Running substantively for governor, as a veteran lawmaker and caucus leader with well-tended relationships throughout our state in both parties, Bramnick wants to cut income taxes by simplifying brackets and adjusting for inflation. Under his plan, a joint filer making $110,000 would see an annual savings of $1,600 and a single filer would see $1,000 in savings. He also would implement property tax relief that will fully fund our schools, requiring any excess state funding to be returned to property taxpayers. Property taxes for the average resident would fall by $800 immediately. This is a plan he has advanced without hatefully trying to divide a state that is in fact already too sorrowfully segregated going back to our origins.

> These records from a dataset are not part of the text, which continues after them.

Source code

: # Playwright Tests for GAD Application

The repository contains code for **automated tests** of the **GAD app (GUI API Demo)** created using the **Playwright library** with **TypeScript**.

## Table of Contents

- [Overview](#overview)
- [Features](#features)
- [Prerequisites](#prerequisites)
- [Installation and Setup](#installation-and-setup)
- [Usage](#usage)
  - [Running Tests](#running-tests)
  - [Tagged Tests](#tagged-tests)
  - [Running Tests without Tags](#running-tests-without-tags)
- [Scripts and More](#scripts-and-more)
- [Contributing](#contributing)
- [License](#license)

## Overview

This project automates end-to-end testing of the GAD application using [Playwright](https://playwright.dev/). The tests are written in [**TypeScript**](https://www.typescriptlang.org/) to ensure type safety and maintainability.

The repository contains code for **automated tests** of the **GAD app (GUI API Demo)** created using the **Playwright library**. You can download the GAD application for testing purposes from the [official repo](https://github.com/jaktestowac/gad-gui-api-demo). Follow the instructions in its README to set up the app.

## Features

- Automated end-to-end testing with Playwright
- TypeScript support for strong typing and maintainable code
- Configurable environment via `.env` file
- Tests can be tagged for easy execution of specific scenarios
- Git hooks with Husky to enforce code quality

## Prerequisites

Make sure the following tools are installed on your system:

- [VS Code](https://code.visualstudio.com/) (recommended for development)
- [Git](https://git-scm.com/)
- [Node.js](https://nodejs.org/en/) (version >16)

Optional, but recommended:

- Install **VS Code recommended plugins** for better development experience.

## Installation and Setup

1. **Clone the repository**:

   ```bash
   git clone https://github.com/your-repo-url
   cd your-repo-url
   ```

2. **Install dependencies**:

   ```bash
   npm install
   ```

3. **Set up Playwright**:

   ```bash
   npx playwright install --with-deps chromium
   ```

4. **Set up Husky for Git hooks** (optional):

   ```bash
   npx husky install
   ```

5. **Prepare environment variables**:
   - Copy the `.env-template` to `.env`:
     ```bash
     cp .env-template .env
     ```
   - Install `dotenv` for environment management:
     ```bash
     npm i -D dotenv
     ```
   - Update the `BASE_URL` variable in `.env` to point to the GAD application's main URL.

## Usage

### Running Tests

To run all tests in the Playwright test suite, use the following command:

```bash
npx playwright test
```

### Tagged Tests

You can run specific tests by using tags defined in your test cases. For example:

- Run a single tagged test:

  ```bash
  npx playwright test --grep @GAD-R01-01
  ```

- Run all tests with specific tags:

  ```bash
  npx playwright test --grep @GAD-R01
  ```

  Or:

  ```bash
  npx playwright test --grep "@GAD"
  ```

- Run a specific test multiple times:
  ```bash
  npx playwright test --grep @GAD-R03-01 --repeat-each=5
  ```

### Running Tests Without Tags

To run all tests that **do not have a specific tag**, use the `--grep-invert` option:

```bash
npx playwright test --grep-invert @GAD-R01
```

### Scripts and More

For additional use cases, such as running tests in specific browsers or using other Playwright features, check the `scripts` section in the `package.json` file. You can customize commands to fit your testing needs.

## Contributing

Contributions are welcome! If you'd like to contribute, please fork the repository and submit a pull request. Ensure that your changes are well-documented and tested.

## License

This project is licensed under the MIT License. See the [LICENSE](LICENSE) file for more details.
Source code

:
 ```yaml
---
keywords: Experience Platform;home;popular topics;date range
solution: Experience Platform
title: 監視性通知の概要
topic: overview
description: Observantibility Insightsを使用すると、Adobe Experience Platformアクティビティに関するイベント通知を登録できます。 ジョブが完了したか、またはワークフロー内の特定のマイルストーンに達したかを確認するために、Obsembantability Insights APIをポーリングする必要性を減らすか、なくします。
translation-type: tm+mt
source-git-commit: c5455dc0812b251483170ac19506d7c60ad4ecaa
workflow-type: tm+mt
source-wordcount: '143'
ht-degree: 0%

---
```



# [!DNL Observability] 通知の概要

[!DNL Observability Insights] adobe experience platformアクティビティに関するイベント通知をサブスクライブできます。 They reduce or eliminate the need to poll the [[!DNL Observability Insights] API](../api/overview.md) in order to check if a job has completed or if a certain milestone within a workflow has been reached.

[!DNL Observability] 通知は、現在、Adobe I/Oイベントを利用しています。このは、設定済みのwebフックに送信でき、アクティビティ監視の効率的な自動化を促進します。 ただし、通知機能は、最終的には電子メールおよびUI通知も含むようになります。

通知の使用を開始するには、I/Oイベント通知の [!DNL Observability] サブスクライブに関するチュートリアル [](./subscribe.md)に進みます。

"There are two ways to win over the Republican base," Bramnick told InsiderNJ in April. "One is saying exactly what everyone wants to hear. The other is being yourself and showing them your conservative credentials, but not by mimicking what they want to hear. I know what the soundbites are. I watch the same channels they do. But what they need to know about me is I'm fiscally conservative and I'm watching their money. I'm respecting police officers and law and order and making sure people who commit crimes get punished. I'm not spending people's money unless it's absolutely necessary. I'm not over legislating. That's conservative. Democrats over legislate. They don't understand that you can't fix every problem by passing a law. Less government is the best government. We're not going to solve every problem. You don't want to make things worse by legislating. Schools that are successful, for example, leave them alone. That's the essence of what conservative ideals are about. Leave people alone in their lifestyle. Sometimes we want to over legislate people's lifestyle. It's a mistake."

That's leadership.

You may disagree with his prescriptions for how to fix our troubled state.

But Bramnick will never demagogue an issue, tantalize himself or a crowd with an easy and careless answer, attempt a solution by scapegoating a population, by abusing the weak or the vulnerable, or shrink from criticizing the powerful, starting with Trump, whom he has vociferously and consistently opposed, more than any other New Jersey Republican.

He's funny, Bramnick. Everyone knows that.

But he will never go for a cheap and hurtful laugh at someone's expense.

At this time of such ignorance, ill-preparedness, tawdry iconography advanced at the expense of substance, and disrespect for the Constitution undertaken to mollify megalomania, Bramnick comes to the dance with integrity - a showman, too, in his own way, a lover of the human comedy, but finally deeply serious, a legal expert, Constitutionalist, a state representative intent on building consensus, and a successful businessman, who from the beginning as his party kowtowed to Trump, stood for reasonableness, and justice. Know, New Jersey, because it's important, that we have someone in our midst otherwise in desperately short supply, namely, a good man, and whoever you vote for in Tuesday's election, it counts to pay just a little attention.